One significant challenge in looking ahead will be how to hold the world’s governments accountable relative to agreed goals and targets. This did not work well (if at all) for the MDGs. Ideas of peer review across specific issues have been mentioned as an alternative to national peer review (which occurs in the Human Rights Council, helpfully in my view) and might prove useful. Nevertheless, the UN membership has generally shied away from mutual accountability and the implied criticism involved, and this instinct applies as much to the United States – which is often allergic to submission of its national performance to international review, even when this reflects positively on the USA overall – as it does to Cuba.
Having gotten off to a poor start, in spite of good ideas at Rio+20 and from the HLP, and real effort by the member states to engage with the subject matter, it behoves the member states and others involved now to stand back, assess where we are, and see how a sharper, more compelling post-2015 Framework crafted at the UN could stand the test of time and relevancy over a 15-year period.

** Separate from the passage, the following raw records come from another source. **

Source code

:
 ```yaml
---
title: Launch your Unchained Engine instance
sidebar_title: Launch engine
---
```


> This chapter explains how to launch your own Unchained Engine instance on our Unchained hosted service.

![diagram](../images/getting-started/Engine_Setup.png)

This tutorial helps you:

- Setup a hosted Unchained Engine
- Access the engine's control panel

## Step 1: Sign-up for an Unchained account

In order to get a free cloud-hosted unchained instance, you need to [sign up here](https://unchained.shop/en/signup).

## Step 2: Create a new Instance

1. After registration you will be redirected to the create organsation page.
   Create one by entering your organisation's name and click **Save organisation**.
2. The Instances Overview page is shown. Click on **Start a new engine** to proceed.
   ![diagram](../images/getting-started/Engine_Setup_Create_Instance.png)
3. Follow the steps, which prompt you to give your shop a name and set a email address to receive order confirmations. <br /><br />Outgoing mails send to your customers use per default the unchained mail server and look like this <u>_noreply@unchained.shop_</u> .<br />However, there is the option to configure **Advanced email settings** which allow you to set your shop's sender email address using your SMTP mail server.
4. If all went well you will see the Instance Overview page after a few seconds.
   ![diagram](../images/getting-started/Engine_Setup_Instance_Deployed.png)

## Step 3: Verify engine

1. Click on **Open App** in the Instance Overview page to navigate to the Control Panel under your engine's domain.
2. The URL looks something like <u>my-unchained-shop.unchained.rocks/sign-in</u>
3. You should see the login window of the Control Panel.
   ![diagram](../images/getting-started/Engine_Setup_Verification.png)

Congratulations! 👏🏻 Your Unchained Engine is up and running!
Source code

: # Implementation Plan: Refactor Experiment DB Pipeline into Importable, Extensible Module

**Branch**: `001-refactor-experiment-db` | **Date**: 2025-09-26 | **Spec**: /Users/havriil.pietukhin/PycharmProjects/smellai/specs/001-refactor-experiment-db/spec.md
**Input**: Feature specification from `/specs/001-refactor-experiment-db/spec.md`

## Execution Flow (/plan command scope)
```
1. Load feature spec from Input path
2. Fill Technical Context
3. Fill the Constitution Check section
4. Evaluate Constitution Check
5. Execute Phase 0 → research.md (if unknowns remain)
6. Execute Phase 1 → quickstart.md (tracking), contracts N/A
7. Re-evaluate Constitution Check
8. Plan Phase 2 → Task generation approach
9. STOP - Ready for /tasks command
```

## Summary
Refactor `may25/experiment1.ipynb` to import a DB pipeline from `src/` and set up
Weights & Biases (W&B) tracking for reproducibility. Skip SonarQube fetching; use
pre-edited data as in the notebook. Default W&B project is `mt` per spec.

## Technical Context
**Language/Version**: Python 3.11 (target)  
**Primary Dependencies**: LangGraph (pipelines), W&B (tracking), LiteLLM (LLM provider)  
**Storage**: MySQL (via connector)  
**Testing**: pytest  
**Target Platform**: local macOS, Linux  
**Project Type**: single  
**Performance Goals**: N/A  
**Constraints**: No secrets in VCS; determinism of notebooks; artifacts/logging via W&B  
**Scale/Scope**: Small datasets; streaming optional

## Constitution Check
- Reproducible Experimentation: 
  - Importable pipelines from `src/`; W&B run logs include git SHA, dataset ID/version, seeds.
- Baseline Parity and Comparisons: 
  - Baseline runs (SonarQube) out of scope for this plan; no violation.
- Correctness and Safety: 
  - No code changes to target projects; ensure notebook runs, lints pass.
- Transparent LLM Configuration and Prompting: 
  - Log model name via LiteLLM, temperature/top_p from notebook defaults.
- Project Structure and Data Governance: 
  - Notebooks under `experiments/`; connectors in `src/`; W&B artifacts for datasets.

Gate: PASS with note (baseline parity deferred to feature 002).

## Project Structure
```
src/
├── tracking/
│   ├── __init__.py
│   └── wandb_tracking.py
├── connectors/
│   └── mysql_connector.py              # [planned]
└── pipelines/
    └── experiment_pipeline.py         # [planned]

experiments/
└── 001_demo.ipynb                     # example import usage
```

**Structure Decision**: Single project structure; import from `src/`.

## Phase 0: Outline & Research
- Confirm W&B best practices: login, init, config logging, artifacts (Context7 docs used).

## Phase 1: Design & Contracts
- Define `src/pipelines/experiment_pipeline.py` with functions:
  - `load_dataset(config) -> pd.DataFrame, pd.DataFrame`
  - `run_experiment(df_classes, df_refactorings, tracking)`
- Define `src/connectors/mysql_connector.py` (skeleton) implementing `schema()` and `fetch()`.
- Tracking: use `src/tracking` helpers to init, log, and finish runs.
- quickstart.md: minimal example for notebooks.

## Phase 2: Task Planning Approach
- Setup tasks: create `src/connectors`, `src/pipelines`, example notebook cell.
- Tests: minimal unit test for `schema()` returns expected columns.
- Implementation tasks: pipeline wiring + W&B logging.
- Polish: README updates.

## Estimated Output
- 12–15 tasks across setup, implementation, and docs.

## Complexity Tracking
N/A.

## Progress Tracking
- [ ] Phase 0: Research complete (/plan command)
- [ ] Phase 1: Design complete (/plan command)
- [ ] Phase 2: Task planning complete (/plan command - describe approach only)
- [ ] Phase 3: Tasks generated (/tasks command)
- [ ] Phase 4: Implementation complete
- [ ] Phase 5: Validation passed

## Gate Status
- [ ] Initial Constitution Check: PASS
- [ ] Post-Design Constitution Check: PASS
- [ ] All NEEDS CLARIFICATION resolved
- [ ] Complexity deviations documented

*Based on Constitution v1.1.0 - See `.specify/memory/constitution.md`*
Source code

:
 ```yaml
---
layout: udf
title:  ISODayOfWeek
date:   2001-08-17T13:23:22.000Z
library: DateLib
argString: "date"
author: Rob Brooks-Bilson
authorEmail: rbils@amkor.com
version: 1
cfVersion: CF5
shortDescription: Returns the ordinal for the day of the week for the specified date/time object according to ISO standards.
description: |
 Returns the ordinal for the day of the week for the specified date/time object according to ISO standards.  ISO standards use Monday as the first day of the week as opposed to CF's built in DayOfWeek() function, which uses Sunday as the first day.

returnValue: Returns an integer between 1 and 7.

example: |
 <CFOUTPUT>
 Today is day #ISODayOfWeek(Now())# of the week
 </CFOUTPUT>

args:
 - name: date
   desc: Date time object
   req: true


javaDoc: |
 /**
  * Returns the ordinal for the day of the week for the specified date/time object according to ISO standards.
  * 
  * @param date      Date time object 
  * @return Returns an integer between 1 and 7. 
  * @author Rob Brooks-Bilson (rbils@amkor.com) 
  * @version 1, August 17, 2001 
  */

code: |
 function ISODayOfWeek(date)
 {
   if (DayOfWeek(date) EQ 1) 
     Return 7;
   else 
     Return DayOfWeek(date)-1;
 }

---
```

Sadly, we are not yet close to an outcome that would achieve these modest expectations.
And if the 17 goals and myriad targets stand as the final outcome, the result, not such a bad one, will be that the member states (as opposed to their delegations in New York) will inevitably treat them as a menu of options, to be selected à la carte. Some goals will be much more important to certain countries than others, and relative levels of development will be important in determining which. Denmark needs to worry more about some, and Cameroon about others. C’est la vie!